Large clinical trials have revealed that renal dysfunction (RD) is a common problem and one of the major negative predictors of survival in patients with acute heart failure (AHF); however, the influence of different degrees of RD on prognosis has been less well defined.


We studied 82 patients (mean age 69 ± 11 years, 64 male patients) admitted to our unit for AHF from July 2005 to November 2006. Fifty-eight percent of them (48 patients) met the criteria for RD. The aim of our study was to evaluate whether creatinine clearance (Cr-C) values calculated by Cockroft's formula [(140 - age (years)) × weight (kg)]/[72 × plasma creatinine level (mg/dl)] adjusted by sex correlated with inhospital mortality in this ICU population with AHF. We analyzed four subgroups of patients according their Cr-C: ≥ 90 ml/min, 89–60 ml/min, 59–30 ml/min and <30 ml/min. Kidney failure was defined as Cr-C < 60 ml/min. The etiology of AHF was mainly ischemic heart disease (68%) and mean the left ventricular ejection fraction was 31.6 ± 12.7%. We compared baseline characteristics and used a multivariable model to adjust and compare inhospital all-cause mortality across the Cr-C groups.
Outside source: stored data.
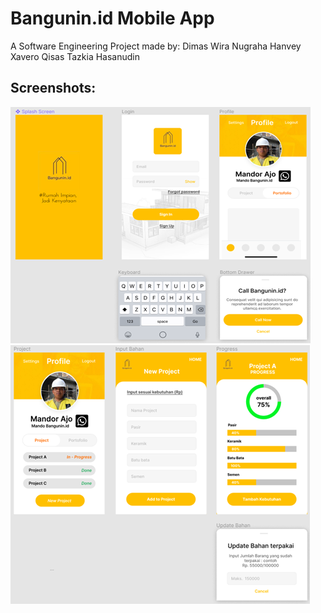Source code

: # Bangunin.id Mobile App

A Software Engineering Project made by:
Dimas Wira Nugraha
Hanvey Xavero
Qisas Tazkia Hasanudin

## Screenshots:

![](/assets/Screenshots/ss1.png) 
![](/assets/Screenshots/ss2.png)
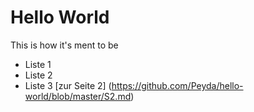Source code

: # Hello World
This is how it's ment to be
* Liste 1
* Liste 2
* Liste 3
[zur Seite 2] (https://github.com/Peyda/hello-world/blob/master/S2.md)
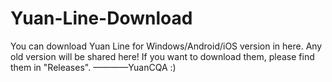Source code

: # Yuan-Line-Download
You can download Yuan Line for Windows/Android/iOS version in here.
Any old version will be shared here!
If you want to download them, please find them in "Releases".
————YuanCQA   :)
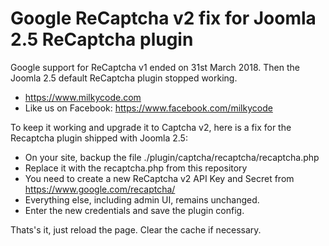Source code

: # Google ReCaptcha v2 fix for Joomla 2.5 ReCaptcha plugin

Google support for ReCaptcha v1 ended on 31st March 2018. 
Then the Joomla 2.5 default ReCaptcha plugin stopped working.

* https://www.milkycode.com
* Like us on Facebook: https://www.facebook.com/milkycode

To keep it working and upgrade it to Captcha v2, here is a fix for the Recaptcha plugin shipped with Joomla 2.5:

* On your site, backup the file ./plugin/captcha/recaptcha/recaptcha.php
* Replace it with the recaptcha.php from this repository
* You need to create a new ReCaptcha v2 API Key and Secret from https://www.google.com/recaptcha/
* Everything else, including admin UI, remains unchanged.
* Enter the new credentials and save the plugin config.

Thats's it, just reload the page. Clear the cache if necessary.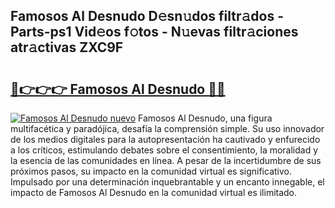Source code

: ## Famosos Al Desnudo D𝚎sn𝚞dos filtr𝚊dos - Parts-ps1 Vid𝚎os f𝚘tos - N𝚞evas filtr𝚊ciones atr𝚊ctivas ZXC9F

# <h2><a href="http://mb9kdd.tromn.icu/?c=Famosos+Al+Desnudo">🔗👉👉👉 Famosos Al Desnudo 🔗🔗</a></h2>

[![Famosos Al Desnudo nuevo](https://i.imgur.com/pEAQMta.gif)](http://mb9kdd.tromn.icu/?c=Famosos+Al+Desnudo)
Famosos Al Desnudo, una figura multifacética y paradójica, desafía la comprensión simple. Su uso innovador de los medios digitales para la autopresentación ha cautivado y enfurecido a los críticos, estimulando debates sobre el consentimiento, la moralidad y la esencia de las comunidades en línea. A pesar de la incertidumbre de sus próximos pasos, su impacto en la comunidad virtual es significativo. Impulsado por una determinación inquebrantable y un encanto innegable, el impacto de Famosos Al Desnudo en la comunidad virtual es ilimitado.
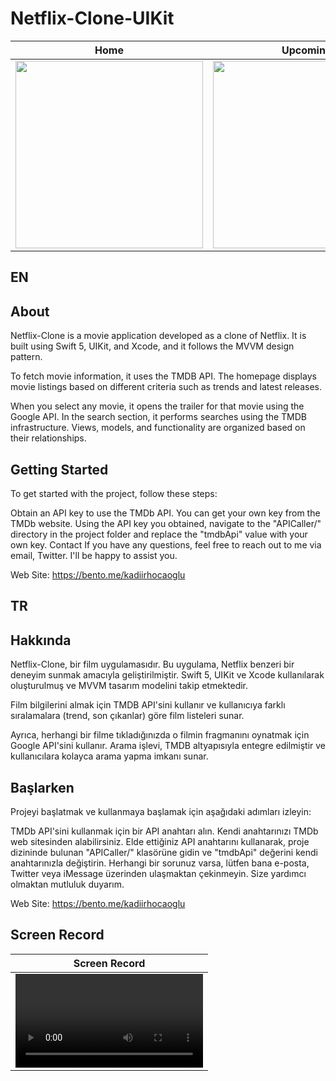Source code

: # Netflix-Clone-UIKit


| Home | Upcoming | Search |
|---------|---------|---------|
| <img src="https://github.com/kadiirhocaoglu/Netflix-Clone-UIKit/assets/109167000/330ea99f-aa4b-4a08-a0da-89ab4b9b8ac2" width="300"> | <img src="https://github.com/kadiirhocaoglu/Netflix-Clone-UIKit/assets/109167000/86acf208-ad96-4597-849b-b0a7fd22cffd" width="300"> | <img src="https://github.com/kadiirhocaoglu/Netflix-Clone-UIKit/assets/109167000/d95c9b4c-e5dc-47db-bff6-7108c256161c" width="300"> |



## EN
## About
Netflix-Clone is a movie application developed as a clone of Netflix. It is built using Swift 5, UIKit, and Xcode, and it follows the MVVM design pattern. 

To fetch movie information, it uses the TMDB API. The homepage displays movie listings based on different criteria such as trends and latest releases. 

When you select any movie, it opens the trailer for that movie using the Google API. In the search section, it performs searches using the TMDB infrastructure. Views, models, and functionality are organized based on their relationships.

## Getting Started

To get started with the project, follow these steps:

Obtain an API key to use the TMDb API. You can get your own key from the TMDb website.
Using the API key you obtained, navigate to the "APICaller/" directory in the project folder and replace the "tmdbApi" value with your own key.
Contact
If you have any questions, feel free to reach out to me via email, Twitter. I'll be happy to assist you.

Web Site: https://bento.me/kadiirhocaoglu
## TR
## Hakkında
Netflix-Clone, bir film uygulamasıdır. Bu uygulama, Netflix benzeri bir deneyim sunmak amacıyla geliştirilmiştir. Swift 5, UIKit ve Xcode kullanılarak oluşturulmuş ve MVVM tasarım modelini takip etmektedir. 

Film bilgilerini almak için TMDB API'sini kullanır ve kullanıcıya farklı sıralamalara (trend, son çıkanlar) göre film listeleri sunar. 

Ayrıca, herhangi bir filme tıkladığınızda o filmin fragmanını oynatmak için Google API'sini kullanır. Arama işlevi, TMDB altyapısıyla entegre edilmiştir ve kullanıcılara kolayca arama yapma imkanı sunar.

## Başlarken

Projeyi başlatmak ve kullanmaya başlamak için aşağıdaki adımları izleyin:

TMDb API'sini kullanmak için bir API anahtarı alın. Kendi anahtarınızı TMDb web sitesinden alabilirsiniz.
Elde ettiğiniz API anahtarını kullanarak, proje dizininde bulunan "APICaller/" klasörüne gidin ve "tmdbApi" değerini kendi anahtarınızla değiştirin.
Herhangi bir sorunuz varsa, lütfen bana e-posta, Twitter veya iMessage üzerinden ulaşmaktan çekinmeyin. Size yardımcı olmaktan mutluluk duyarım.

Web Site: https://bento.me/kadiirhocaoglu


## Screen Record

| Screen Record |
|---------|
| <video src="https://github.com/kadiirhocaoglu/Netflix-Clone-UIKit/assets/109167000/86df8378-3f6b-4db7-b380-aed71f00d8b9" width="300"> |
Lower Cr-C was significantly related to older age, female gender, lower blood pressure and ischemic etiology. Cardiogenic shock was more frequent in patients with reduced Cr-C. Inhospital total mortality was significantly higher in RD patients than in those without RD (10% vs 3.3%), P < 0.0001. Mortality was 3.3% in patients with Cr-C ≥ 90 ml/min, 13.4% in patients with Cr-C between 89 and 60 ml/min, 24.2% in patients with Cr-C between 59 and 30 ml/min, and 62.5% in patients with Cr-C < 30 ml/min. OR = 3.2 (2.23–4.58), P < 0.001.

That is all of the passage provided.